When finishing, follow the following instructions:

  1. Apply a layer of primer. The procedure can be carried out using an electric spray gun or brush.
  2. If desired, we paint or bleach the surface to emphasize the shade of the wood structure.
  3. We treat the log house with fire retardants.

It is better to choose paint and varnish for finishing that is based on a chemical solvent. Their water-based counterparts lead to pile rise after the first painting. Particular attention should be paid to the ends of the bath - due to the rough surface, they absorb compounds in large quantities.

What should you protect a wooden house from?

Processing of a log house is required for several reasons. Wood is threatened not only by microorganisms, but also by other factors, each of which requires specialized protection. How to treat a log house inside a house?

  • Wood needs protection from insects: wood-boring beetles infect all wooden elements, which ultimately leads to a decrease in strength and premature collapse. In addition, wooden structures can be damaged by rodents. House logs and other parts are treated with an antiseptic against all biological threats: this is a special composition that prevents rotting.
  • Wood is a flammable material, and this threat cannot be ignored.
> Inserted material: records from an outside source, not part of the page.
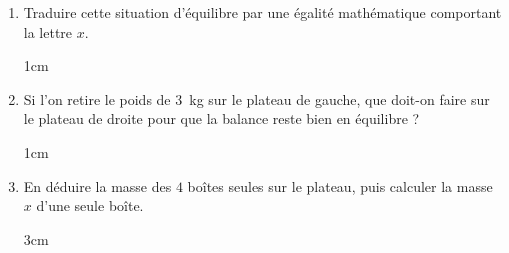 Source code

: \documentclass[a4paper]{book}
\begin{document}
\begin{exercice}
\begin{center}
        \end{center}

        
        \begin{enumerate}
            \item Traduire cette situation d'équilibre par une égalité mathématique comportant la lettre $x$.
            \begin{ZoneReponse}{1cm}
            \end{ZoneReponse}
            \item Si l'on retire le poids de $3$~kg sur le plateau de gauche, que doit-on faire sur le plateau de droite pour que la balance reste bien en équilibre ?
            \begin{ZoneReponse}{1cm}
            \end{ZoneReponse}
            \item En déduire la masse des $4$ boîtes seules sur le plateau, puis calculer la masse $x$ d'une seule boîte.
            \begin{ZoneReponse}{3cm}
            \end{ZoneReponse}
        \end{enumerate}
    \end{exercice}

\newpage
\end{document}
A faulty heating system or faulty electrical wiring can lead to a fire that ultimately completely destroys the house. To prevent disaster, the building must be carefully treated with fire retardants. These are substances that prevent combustion. With their help you can protect walls and prevent the spread of fire.

Wood, especially pine, is prone to discoloration, which indicates the beginning of the destruction of the top layer. To protect against putrefactive processes and the negative effects of moisture, the log house can be painted, for which all kinds of water-based varnishes and paints are used. If you do not want to hide the natural texture of the wood, you can use glaze compounds, which, thanks to their translucent composition, will allow you to demonstrate the beauty of the wood.

Processing a log house inside a house is not much different from outside: wooden walls look beautiful, but so that the interior does not lose its original beauty over time, you will still have to use different paints on wood. Since they are made on a water basis, they do not reduce the environmental friendliness of the building: they provide natural air and moisture exchange, in addition, the walls will receive additional protection from mold.

When choosing how to treat a log house, you need to pay attention to the quality of the purchased building materials. The durability of the entire structure and its security will depend on the reliability of processing, so it’s better not to save money here

Russian and Finnish antiseptics and fire retardants are in great demand today; they can be purchased at any hardware store.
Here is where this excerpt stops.